The boxer has been overshadowed by a surfer-turned-musician of the same name, a white guy who grew up in Hawaii and became a teenage professional surfer with a Quiksilver sponsorship. This Johnson bumped his noggin after tumbling on a wave and began to write frat-boy odes on an acoustic guitar during his recovery. He now has an unfathomably huge audience for his ultra-mellow barefoot jams—"kickback" music for timid suburbanites for whom Dave Matthews rocks a bit too hard and John Mayer seems too bluesy. Johnson's story is one of riches to riches, a celebration of a perverse but common mutation of the American dream: That you, too, can achieve happiness by accumulating vast amounts of money with minimal effort and spend your days chillaxin' on a tropical beach somewhere.

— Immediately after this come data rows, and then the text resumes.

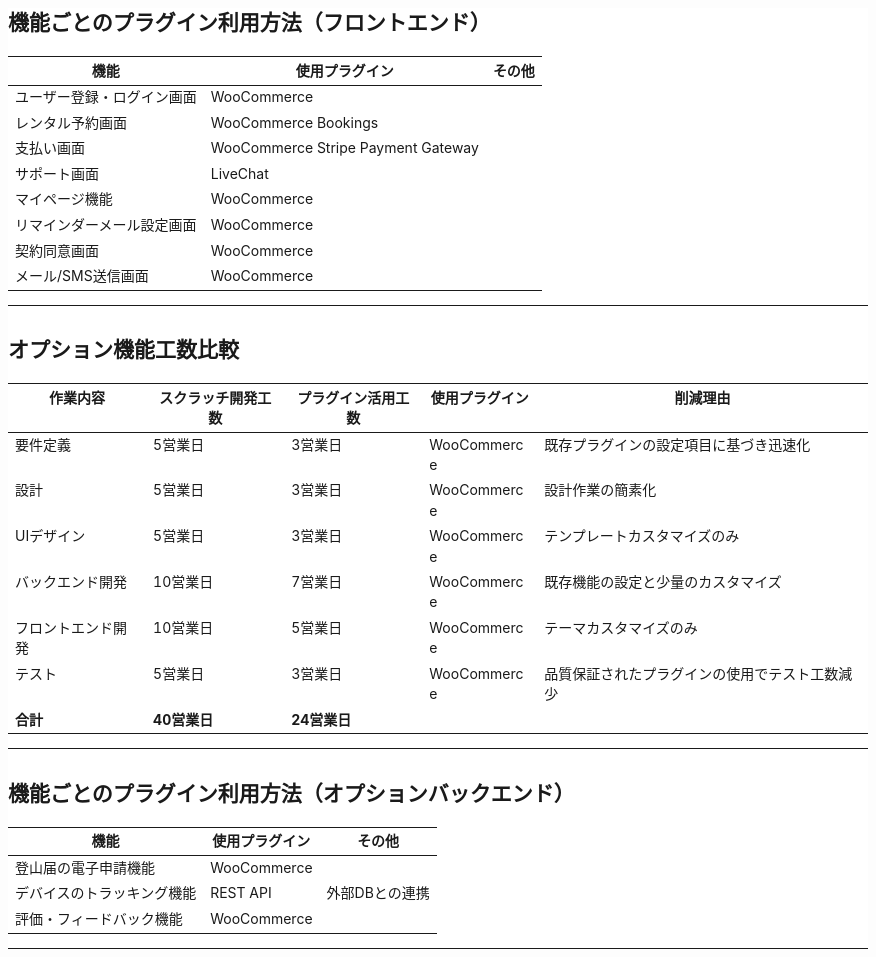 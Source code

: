 
## 機能ごとのプラグイン利用方法（フロントエンド）

| 機能                       | 使用プラグイン                   | その他                      |
| -------------------------- | -------------------------------- | --------------------------- |
| ユーザー登録・ログイン画面 | WooCommerce                      |                             |
| レンタル予約画面           | WooCommerce Bookings             |                             |
| 支払い画面                 | WooCommerce Stripe Payment Gateway |                             |
| サポート画面               | LiveChat                         |                             |
| マイページ機能             | WooCommerce                      |                             |
| リマインダーメール設定画面 | WooCommerce                      |                             |
| 契約同意画面               | WooCommerce                      |                             |
| メール/SMS送信画面         | WooCommerce                      |                             |

---

## オプション機能工数比較

| 作業内容           | スクラッチ開発工数 | プラグイン活用工数 | 使用プラグイン                                | 削減理由                                   |
| ------------------ | ------------------ | ------------------ | -------------------------------------------- | ------------------------------------------ |
| 要件定義           | 5営業日            | 3営業日            | WooCommerce                                  | 既存プラグインの設定項目に基づき迅速化     |
| 設計               | 5営業日            | 3営業日            | WooCommerce                                  | 設計作業の簡素化                           |
| UIデザイン         | 5営業日            | 3営業日            | WooCommerce                                  | テンプレートカスタマイズのみ               |
| バックエンド開発   | 10営業日           | 7営業日            | WooCommerce                                  | 既存機能の設定と少量のカスタマイズ         |
| フロントエンド開発 | 10営業日           | 5営業日            | WooCommerce                                  | テーマカスタマイズのみ                     |
| テスト             | 5営業日            | 3営業日            | WooCommerce                                  | 品質保証されたプラグインの使用でテスト工数減少 |
| **合計**           | **40営業日**       | **24営業日**       |                                              |                                            |

---

## 機能ごとのプラグイン利用方法（オプションバックエンド）

| 機能                       | 使用プラグイン                   | その他                      |
| -------------------------- | -------------------------------- | --------------------------- |
| 登山届の電子申請機能       | WooCommerce                      |                             |
| デバイスのトラッキング機能 | REST API                         | 外部DBとの連携              |
| 評価・フィードバック機能   | WooCommerce                      |                             |

---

Jimmy Buffett did it first, and more brazenly, and with at least a passing knowledge of the genres of Caribbean calypso and American country. Johnson's humorless soft-rock, meanwhile, is the faux-funk of G. Love boiled down to a sad bastard murmur, like Nick Drake for the date-rape set. It's music absolutely devoid of temperature and even the most funkified of Johnson's jamz will do nothing to raise one's heartbeat.

After providing the soundtrack to a movie about a CGI monkey—not King Kong, the bad one, Curious George—Johnson released his fifth album, whose title, Sleep Through the Static, seems appropriately narcoleptic. It topped the charts on its release in February, so, obviously, flocks of Americans are hearing something through their SUV speakers that completely eludes me. Is this just a case of cooler-than-thou hipster elitism, or sour grapes at his mind-boggling success? It's possible. But I prefer to think that life's simply too short to listen to boring music.